Missouri Western State University, Craig School of Business. E-mail: bqiu@missouriwestern.edu.

1. Introduction

Intra-industry diversification by a small group of large institutional investors--such as BlackRock, Vanguard, State Street Advisors, and Fidelity--creates significant ownership in natural competitors. The resulting structure of overlapping institutional ownership in the same industry is referred to as common ownership. In recent decades, common ownership has increased dramatically possibly due to a wide acceptance of the notion that an investor should hold a diversified portfolio and the popularity of passive investing strategies. The proportion of American publicly-traded companies owned by institutional blockholders that co-own at least 5% of the common equity of other firms in the same industry has risen from less than 10% in 1980 to approximately 60% in 2014.

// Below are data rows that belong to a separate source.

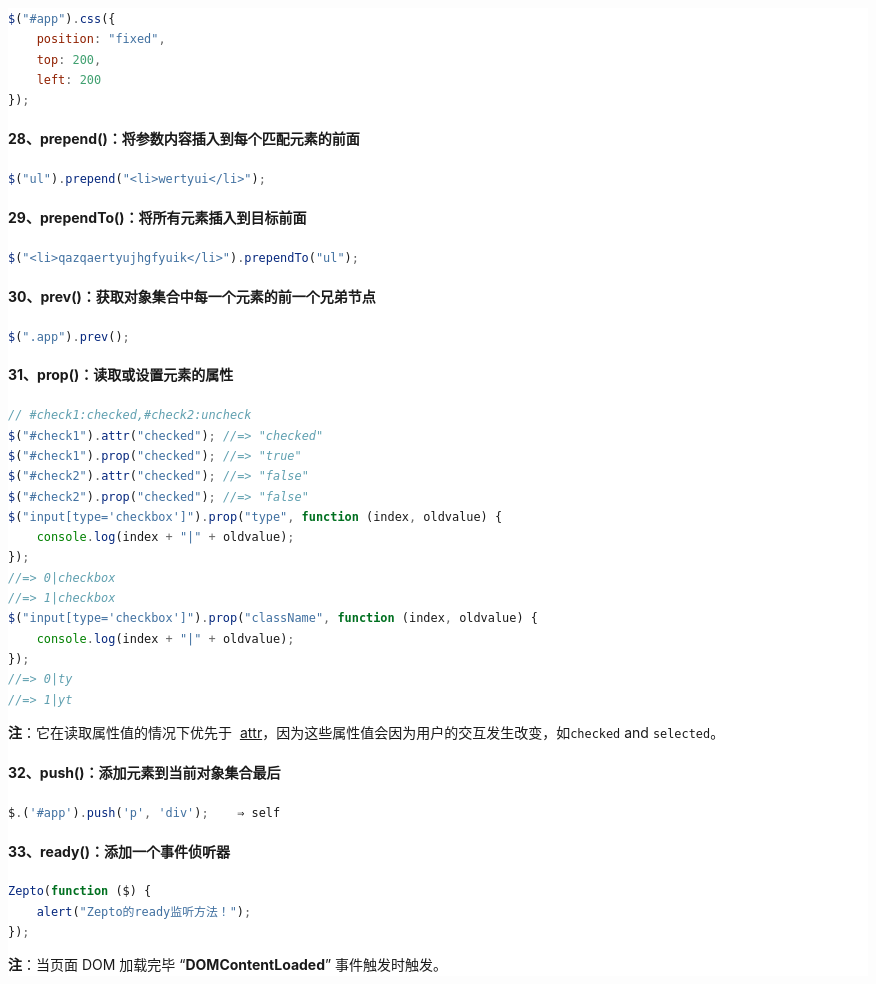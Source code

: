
 ```javascript title="代码示例"
$("#app").css({
	position: "fixed",
	top: 200,
	left: 200
});
```

#### 28、prepend()：将参数内容插入到每个匹配元素的前面

```javascript title="代码示例"
$("ul").prepend("<li>wertyui</li>");
```

#### 29、prependTo()：将所有元素插入到目标前面

```javascript title="代码示例"
$("<li>qazqaertyujhgfyuik</li>").prependTo("ul");
```

#### 30、prev()：获取对象集合中每一个元素的前一个兄弟节点

```javascript title="代码示例"
$(".app").prev();
```

#### 31、prop()：读取或设置元素的属性

```javascript title="代码示例"
// #check1:checked,#check2:uncheck
$("#check1").attr("checked"); //=> "checked"
$("#check1").prop("checked"); //=> "true"
$("#check2").attr("checked"); //=> "false"
$("#check2").prop("checked"); //=> "false"
$("input[type='checkbox']").prop("type", function (index, oldvalue) {
	console.log(index + "|" + oldvalue);
});
//=> 0|checkbox
//=> 1|checkbox
$("input[type='checkbox']").prop("className", function (index, oldvalue) {
	console.log(index + "|" + oldvalue);
});
//=> 0|ty
//=> 1|yt
```

**注**：它在读取属性值的情况下优先于  [attr](http://www.wenshuai.cn/Manual/Zepto/#attr)，因为这些属性值会因为用户的交互发生改变，如`checked` and `selected`。

#### 32、push()：添加元素到当前对象集合最后

```javascript title="代码示例"
$.('#app').push('p', 'div');    ⇒ self
```

#### 33、ready()：添加一个事件侦听器

```javascript title="代码示例"
Zepto(function ($) {
	alert("Zepto的ready监听方法！");
});
```

**注**：当页面 DOM 加载完毕 “**DOMContentLoaded**” 事件触发时触发。

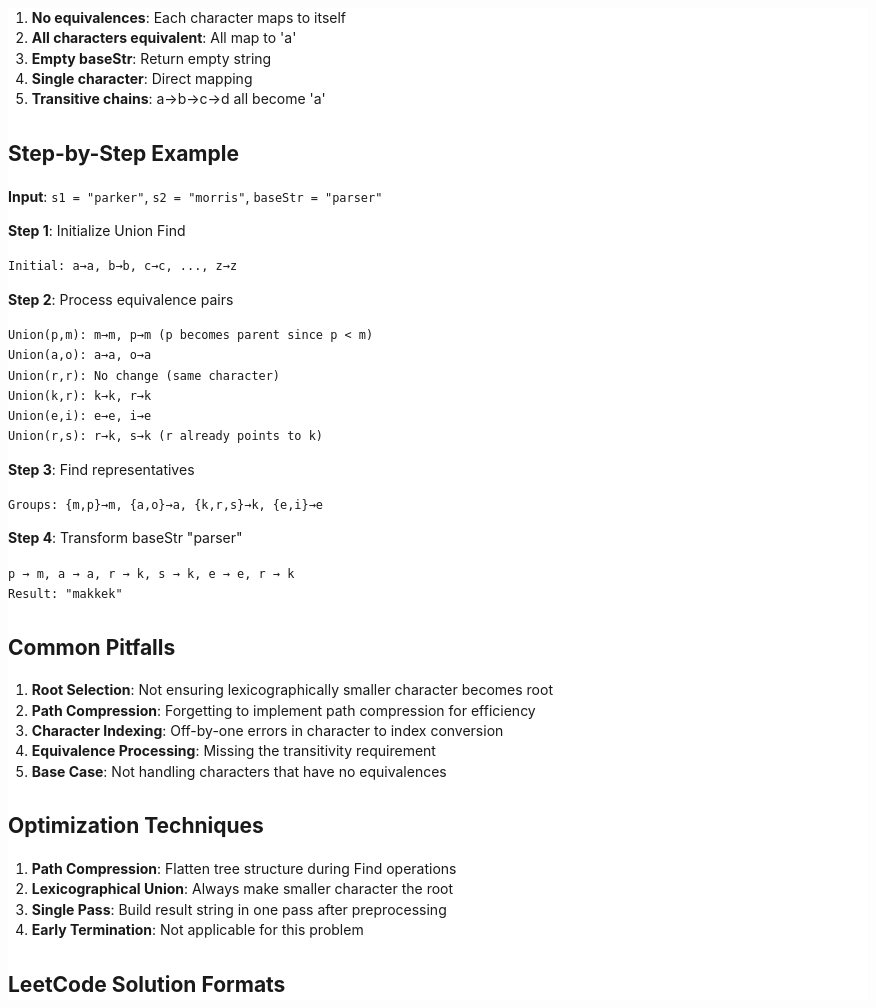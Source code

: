 1. **No equivalences**: Each character maps to itself
2. **All characters equivalent**: All map to 'a'
3. **Empty baseStr**: Return empty string
4. **Single character**: Direct mapping
5. **Transitive chains**: a→b→c→d all become 'a'

## Step-by-Step Example

**Input**: `s1 = "parker"`, `s2 = "morris"`, `baseStr = "parser"`

**Step 1**: Initialize Union Find

```text
Initial: a→a, b→b, c→c, ..., z→z
```

**Step 2**: Process equivalence pairs

```text
Union(p,m): m→m, p→m (p becomes parent since p < m)
Union(a,o): a→a, o→a
Union(r,r): No change (same character)
Union(k,r): k→k, r→k
Union(e,i): e→e, i→e
Union(r,s): r→k, s→k (r already points to k)
```

**Step 3**: Find representatives

```text
Groups: {m,p}→m, {a,o}→a, {k,r,s}→k, {e,i}→e
```

**Step 4**: Transform baseStr "parser"

```text
p → m, a → a, r → k, s → k, e → e, r → k
Result: "makkek"
```

## Common Pitfalls

1. **Root Selection**: Not ensuring lexicographically smaller character becomes root
2. **Path Compression**: Forgetting to implement path compression for efficiency
3. **Character Indexing**: Off-by-one errors in character to index conversion
4. **Equivalence Processing**: Missing the transitivity requirement
5. **Base Case**: Not handling characters that have no equivalences

## Optimization Techniques

1. **Path Compression**: Flatten tree structure during Find operations
2. **Lexicographical Union**: Always make smaller character the root
3. **Single Pass**: Build result string in one pass after preprocessing
4. **Early Termination**: Not applicable for this problem

## LeetCode Solution Formats
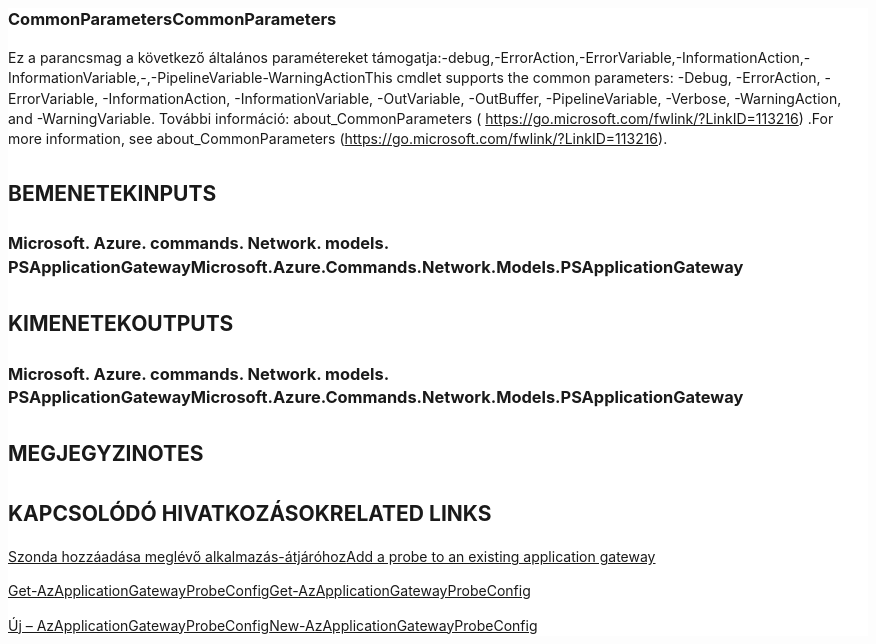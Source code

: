 ### <span data-ttu-id="2329e-148">CommonParameters</span><span class="sxs-lookup"><span data-stu-id="2329e-148">CommonParameters</span></span>
<span data-ttu-id="2329e-149">Ez a parancsmag a következő általános paramétereket támogatja:-debug,-ErrorAction,-ErrorVariable,-InformationAction,-InformationVariable,-,-PipelineVariable-WarningAction</span><span class="sxs-lookup"><span data-stu-id="2329e-149">This cmdlet supports the common parameters: -Debug, -ErrorAction, -ErrorVariable, -InformationAction, -InformationVariable, -OutVariable, -OutBuffer, -PipelineVariable, -Verbose, -WarningAction, and -WarningVariable.</span></span> <span data-ttu-id="2329e-150">További információ: about_CommonParameters ( https://go.microsoft.com/fwlink/?LinkID=113216) .</span><span class="sxs-lookup"><span data-stu-id="2329e-150">For more information, see about_CommonParameters (https://go.microsoft.com/fwlink/?LinkID=113216).</span></span>

## <span data-ttu-id="2329e-151">BEMENETEK</span><span class="sxs-lookup"><span data-stu-id="2329e-151">INPUTS</span></span>

### <span data-ttu-id="2329e-152">Microsoft. Azure. commands. Network. models. PSApplicationGateway</span><span class="sxs-lookup"><span data-stu-id="2329e-152">Microsoft.Azure.Commands.Network.Models.PSApplicationGateway</span></span>

## <span data-ttu-id="2329e-153">KIMENETEK</span><span class="sxs-lookup"><span data-stu-id="2329e-153">OUTPUTS</span></span>

### <span data-ttu-id="2329e-154">Microsoft. Azure. commands. Network. models. PSApplicationGateway</span><span class="sxs-lookup"><span data-stu-id="2329e-154">Microsoft.Azure.Commands.Network.Models.PSApplicationGateway</span></span>

## <span data-ttu-id="2329e-155">MEGJEGYZI</span><span class="sxs-lookup"><span data-stu-id="2329e-155">NOTES</span></span>

## <span data-ttu-id="2329e-156">KAPCSOLÓDÓ HIVATKOZÁSOK</span><span class="sxs-lookup"><span data-stu-id="2329e-156">RELATED LINKS</span></span>

[<span data-ttu-id="2329e-157">Szonda hozzáadása meglévő alkalmazás-átjáróhoz</span><span class="sxs-lookup"><span data-stu-id="2329e-157">Add a probe to an existing application gateway</span></span>](https://azure.microsoft.com/en-us/documentation/articles/application-gateway-create-probe-ps/#add-a-probe-to-an-existing-application-gateway)

[<span data-ttu-id="2329e-158">Get-AzApplicationGatewayProbeConfig</span><span class="sxs-lookup"><span data-stu-id="2329e-158">Get-AzApplicationGatewayProbeConfig</span></span>](./Get-AzApplicationGatewayProbeConfig.md)

[<span data-ttu-id="2329e-159">Új – AzApplicationGatewayProbeConfig</span><span class="sxs-lookup"><span data-stu-id="2329e-159">New-AzApplicationGatewayProbeConfig</span></span>](./New-AzApplicationGatewayProbeConfig.md)
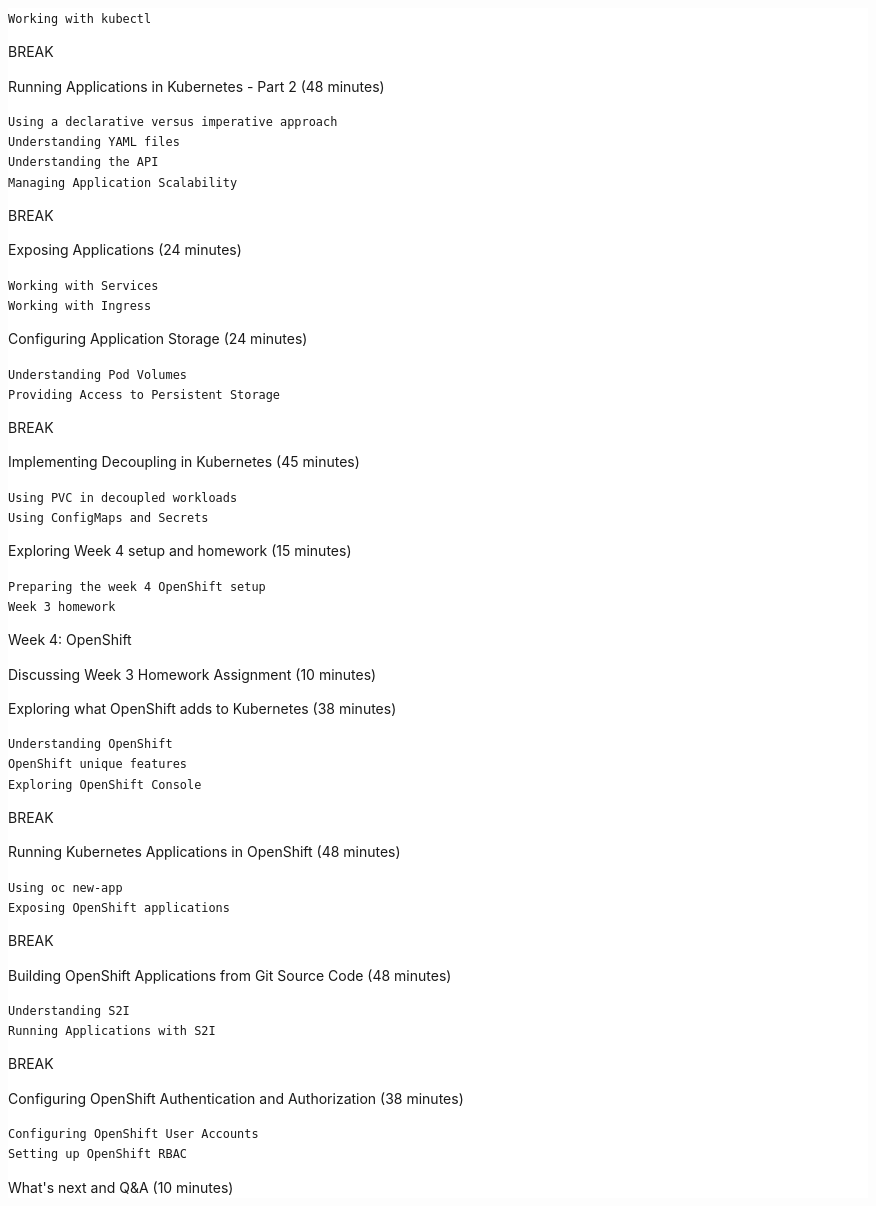     Working with kubectl

BREAK

Running Applications in Kubernetes - Part 2 (48 minutes)

    Using a declarative versus imperative approach
    Understanding YAML files
    Understanding the API
    Managing Application Scalability

BREAK

Exposing Applications (24 minutes)

    Working with Services
    Working with Ingress

Configuring Application Storage (24 minutes)

    Understanding Pod Volumes
    Providing Access to Persistent Storage

BREAK

Implementing Decoupling in Kubernetes (45 minutes)

    Using PVC in decoupled workloads
    Using ConfigMaps and Secrets

Exploring Week 4 setup and homework (15 minutes)

    Preparing the week 4 OpenShift setup
    Week 3 homework

Week 4: OpenShift

Discussing Week 3 Homework Assignment (10 minutes)

Exploring what OpenShift adds to Kubernetes (38 minutes)

    Understanding OpenShift
    OpenShift unique features
    Exploring OpenShift Console

BREAK

Running Kubernetes Applications in OpenShift (48 minutes)

    Using oc new-app
    Exposing OpenShift applications

BREAK

Building OpenShift Applications from Git Source Code (48 minutes)

    Understanding S2I
    Running Applications with S2I

BREAK

Configuring OpenShift Authentication and Authorization (38 minutes)

    Configuring OpenShift User Accounts
    Setting up OpenShift RBAC

What's next and Q&A (10 minutes)
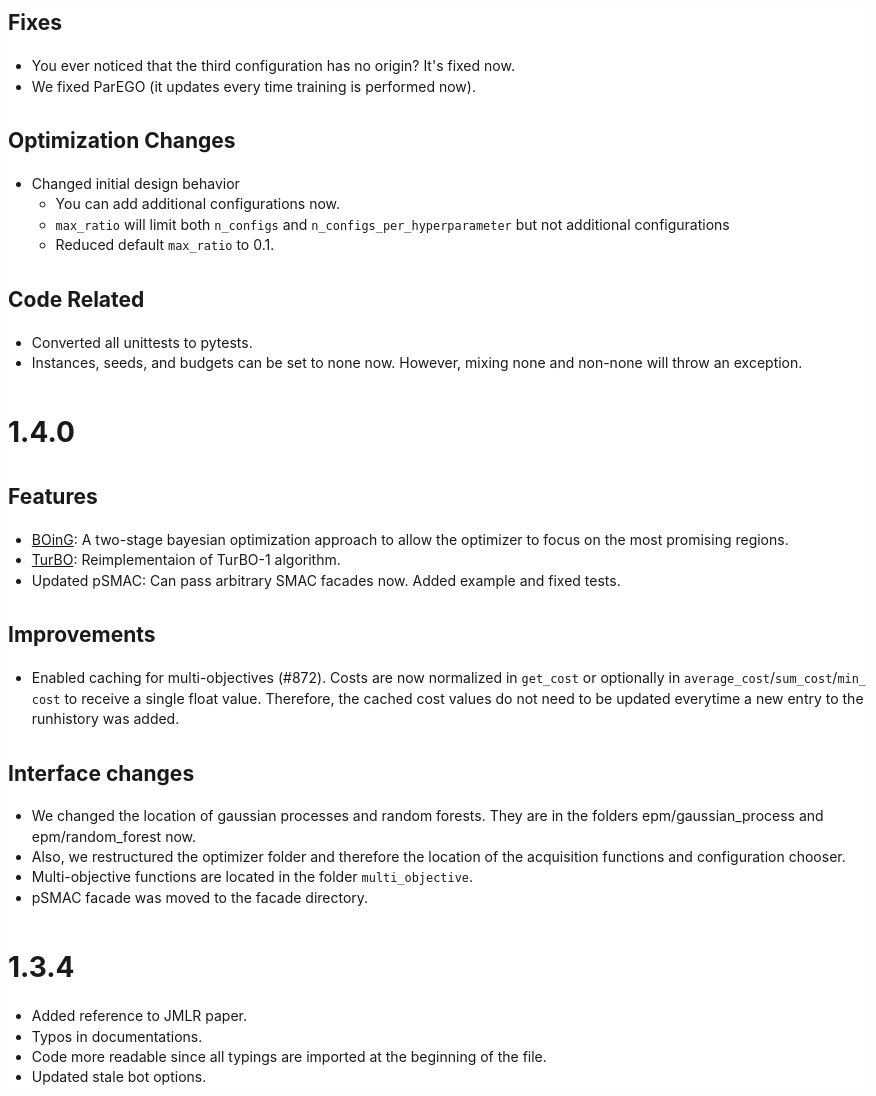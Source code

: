 ## Fixes
* You ever noticed that the third configuration has no origin? It's fixed now.
* We fixed ParEGO (it updates every time training is performed now).

## Optimization Changes
* Changed initial design behavior
    * You can add additional configurations now.
    * ``max_ratio`` will limit both ``n_configs`` and ``n_configs_per_hyperparameter`` but not additional configurations
    * Reduced default ``max_ratio`` to 0.1.

## Code Related
* Converted all unittests to pytests.
* Instances, seeds, and budgets can be set to none now. However, mixing none and non-none will throw an exception.


# 1.4.0

## Features
* [BOinG](https://arxiv.org/abs/2111.05834): A two-stage bayesian optimization approach to allow the 
optimizer to focus on the most promising regions.
* [TurBO](https://arxiv.org/abs/1910.01739): Reimplementaion of TurBO-1 algorithm.
* Updated pSMAC: Can pass arbitrary SMAC facades now. Added example and fixed tests.

## Improvements
* Enabled caching for multi-objectives (#872). Costs are now normalized in `get_cost` 
or optionally in `average_cost`/`sum_cost`/`min_cost` to receive a single float value. Therefore,
the cached cost values do not need to be updated everytime a new entry to the runhistory was added.

## Interface changes
* We changed the location of gaussian processes and random forests. They are in the folders
epm/gaussian_process and epm/random_forest now.
* Also, we restructured the optimizer folder and therefore the location of the acquisition functions
and configuration chooser.
* Multi-objective functions are located in the folder `multi_objective`.
* pSMAC facade was moved to the facade directory.


# 1.3.4
* Added reference to JMLR paper.
* Typos in documentations.
* Code more readable since all typings are imported at the beginning of the file.
* Updated stale bot options.
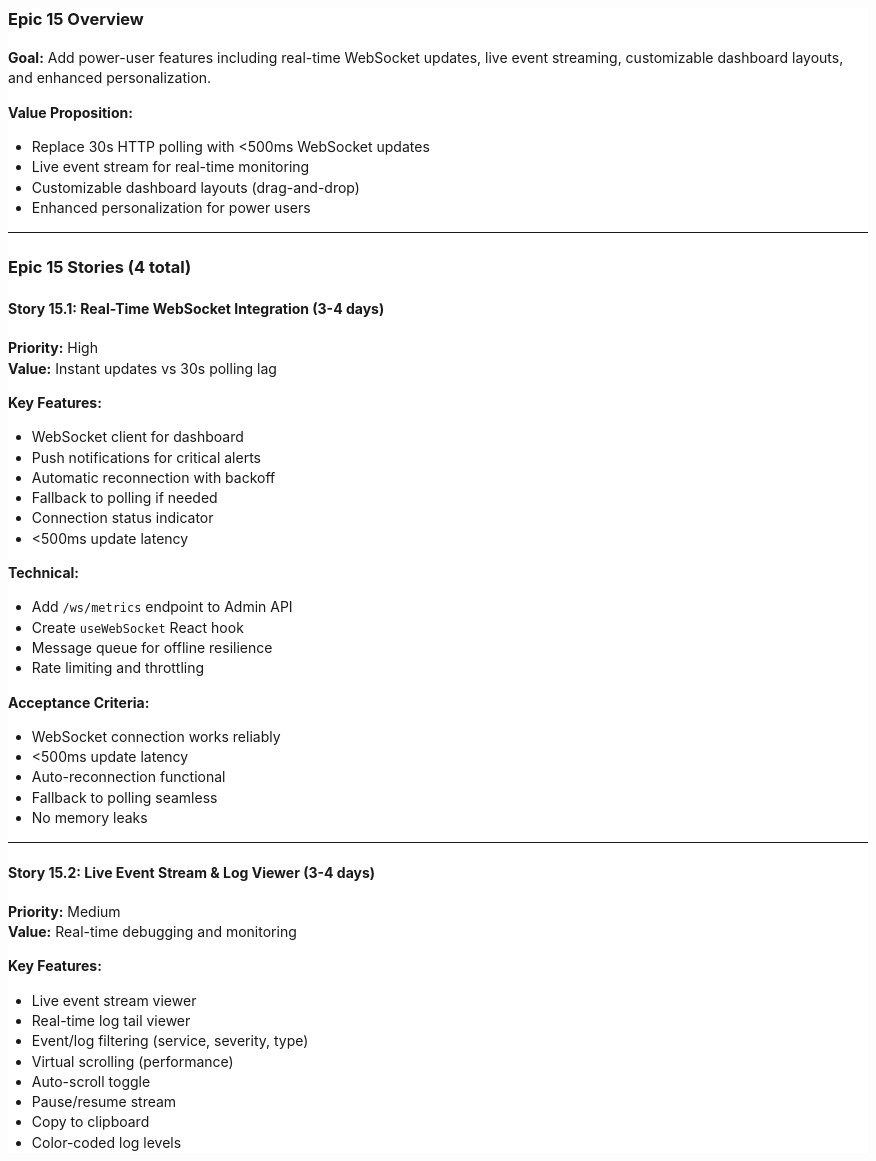 ### Epic 15 Overview

**Goal:** Add power-user features including real-time WebSocket updates, live event streaming, customizable dashboard layouts, and enhanced personalization.

**Value Proposition:**
- Replace 30s HTTP polling with <500ms WebSocket updates
- Live event stream for real-time monitoring
- Customizable dashboard layouts (drag-and-drop)
- Enhanced personalization for power users

---

### Epic 15 Stories (4 total)

#### Story 15.1: Real-Time WebSocket Integration (3-4 days)
**Priority:** High  
**Value:** Instant updates vs 30s polling lag

**Key Features:**
- WebSocket client for dashboard
- Push notifications for critical alerts
- Automatic reconnection with backoff
- Fallback to polling if needed
- Connection status indicator
- <500ms update latency

**Technical:**
- Add `/ws/metrics` endpoint to Admin API
- Create `useWebSocket` React hook
- Message queue for offline resilience
- Rate limiting and throttling

**Acceptance Criteria:**
- WebSocket connection works reliably
- <500ms update latency
- Auto-reconnection functional
- Fallback to polling seamless
- No memory leaks

---

#### Story 15.2: Live Event Stream & Log Viewer (3-4 days)
**Priority:** Medium  
**Value:** Real-time debugging and monitoring

**Key Features:**
- Live event stream viewer
- Real-time log tail viewer
- Event/log filtering (service, severity, type)
- Virtual scrolling (performance)
- Auto-scroll toggle
- Pause/resume stream
- Copy to clipboard
- Color-coded log levels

Common owners want to maximize portfolio values instead of individual firm values. One way to achieve this is to enable portfolio companies to internalize between-firm externalities. Patent and R&D races are one instance where externalities are imposed on one another. Because common ownership possessed by a small set of large diversified institutional investors reduces product market competition and enhances market power (He and Huang, 2017; Azar, Schmalz, and Tecu, 2018), firms could reduce R&D expenditures as a result of attenuated competition. My empirical analysis confirms this conjecture and documents a negative relation between same-industry common ownership and corporate innovative output. Inter-firm legal litigation poses another obvious example of externalities (Hansen and Lott, 1996). Common ownership should discourage commonly-owned firms from suing each other due to patent infringement. My empirical analysis on patent litigations agrees with this prediction. Common ownership correlates with less likelihood of being litigated; for the firms that are indeed involved in patent litigations, common ownership is negatively associated with the time that it takes to resolve the legal case.

To address endogeneity concerns, I employ the difference-in-differences analysis to establish the causal effect of joint ownership on corporate innovation.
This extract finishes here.